Mesmo nessa suposta incompletude da obra nesse campo, Freud realiza diversas análises importantes. Expressa que a nossa cultura foi construída sobre a supressão das pulsões, onde o cultural representa o oposto do natural, ou seja, a criação da nossa civilização. Logo inclui todas as grandes obras, estruturas que a humanidade fez ao longo da história, transformando o mundo através do trabalho e produzindo bens materiais, ideais, conforto, tecnologia, etc. Engloba também as expressões artísticas, científicas e o conhecimento que marcam nossa existência no planeta. Como indivíduos renunciamos a muitos de nossos impulsos ofensivos, encaminhando parte deles para contribuir de alguma forma na construção da herança e legados culturais civilizatórios. A sublimação é um decurso que ocorre quando o indivíduo consegue relegar seu narcisismo e estabelecer um vínculo social. Neste sentido, a sublimação funciona como uma forma de reprodução instrutiva, onde são criados os produtos da sua inventividade. Considerada um dos quatro modos de defesa utilizados pelo ''ego'' contra os excessos da pulsão, que consistem no desvio das forças pulsionais sexuais, para um fim não sexual, como a arte ou a geração do conhecimento. Entretanto, a força pulsional sublimada continua a ser sexual e permanece sempre ativa, procurando incessantemente uma satisfação plena que nunca encontra o seu fim, nem será absoluta, menos definitiva, quando supostamente lograda por um lapso temporal. O comprazimento sexual direto e uma forma de alcançar um prazer, sempre parcial, que nos leva a perpetuar uma busca de desenvolvimento cultural e pessoal. Se dita satisfação luxuriosa fosse possivel de ser rematada mediante algum elemento, não haveria razão para o progresso humano, como sociedade, estaríamos seriamente ameaçados, fadados pela produção das neuroses. Para ampliar e alargar o pensamento podemos abrir algumas citações de outros autores;


“A sublimação é a capacidade de transformar impulsos e desejos instintivos em realizações criativas, artísticas ou intelectuais, canalizando assim a energia sexual para atividades socialmente aceitáveis.” Jung.
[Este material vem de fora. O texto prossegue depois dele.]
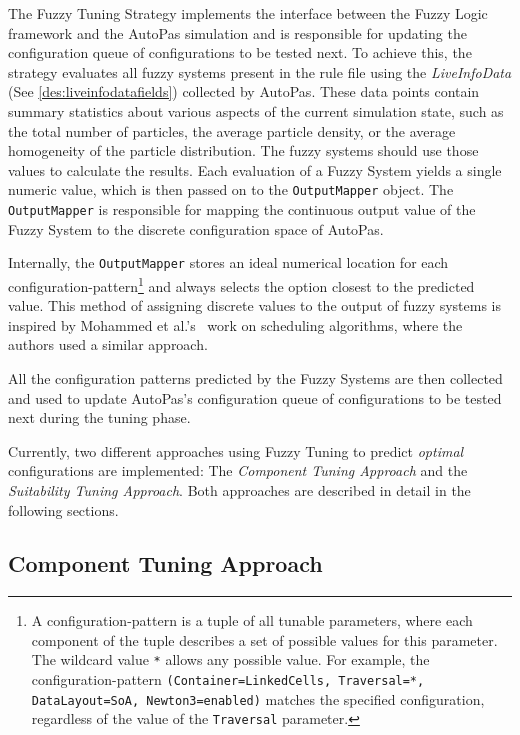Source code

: The Fuzzy Tuning Strategy implements the interface between the Fuzzy Logic framework and the AutoPas simulation and is responsible for updating the configuration queue of configurations to be tested next. To achieve this, the strategy evaluates all fuzzy systems present in the rule file using the \emph{LiveInfoData} (See \ref{des:liveinfodatafields}) collected by AutoPas. These data points contain summary statistics about various aspects of the current simulation state, such as the total number of particles, the average particle density, or the average homogeneity of the particle distribution. The fuzzy systems should use those values to calculate the results. Each evaluation of a Fuzzy System yields a single numeric value, which is then passed on to the \texttt{OutputMapper} object. The \texttt{OutputMapper} is responsible for mapping the continuous output value of the Fuzzy System to the discrete configuration space of AutoPas.

Internally, the \texttt{OutputMapper} stores an ideal numerical location for each configuration-pattern\footnote{A configuration-pattern is a tuple of all tunable parameters, where each component of the tuple describes a set of possible values for this parameter. The wildcard value \texttt{*} allows any possible value. For example, the configuration-pattern \texttt{(Container=LinkedCells, Traversal=*, DataLayout=SoA, Newton3=enabled)} matches the specified configuration, regardless of the value of the \texttt{Traversal} parameter.} and always selects the option closest to the predicted value. This method of assigning discrete values to the output of fuzzy systems is inspired by Mohammed et al.'s~\cite{Mohammed2022} work on scheduling algorithms, where the authors used a similar approach.

All the configuration patterns predicted by the Fuzzy Systems are then collected and used to update AutoPas's configuration queue of configurations to be tested next during the tuning phase.


Currently, two different approaches using Fuzzy Tuning to predict \emph{optimal} configurations are implemented: The \emph{Component Tuning Approach} and the \emph{Suitability Tuning Approach}. Both approaches are described in detail in the following sections.


\subsection{Component Tuning Approach}
\label{sec:componentTuningApproach}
“A sublimação é um mecanismo psicológico fundamental que permite redirecionar os impulsos sexuais em busca de metas culturalmente valiosas e socialmente aceitáveis.” Melanie Klein.


“A sublimação é um processo de transformação dos desejos e impulsos sexuais em atividades socialmente construtivas e culturalmente relevantes.” Anna Freud.


“A sublimação é a capacidade de converter impulsos e desejos sexuais em produções criativas, científicas ou artísticas, beneficiando assim tanto o indivíduo como a sociedade.” Karen Horney.


“A sublimação é um processo psicológico que redireciona as pulsões sexuais e agressivas em busca de realizações culturais e criativas, enriquecendo assim a vida individual e coletiva.” Erik Erikson.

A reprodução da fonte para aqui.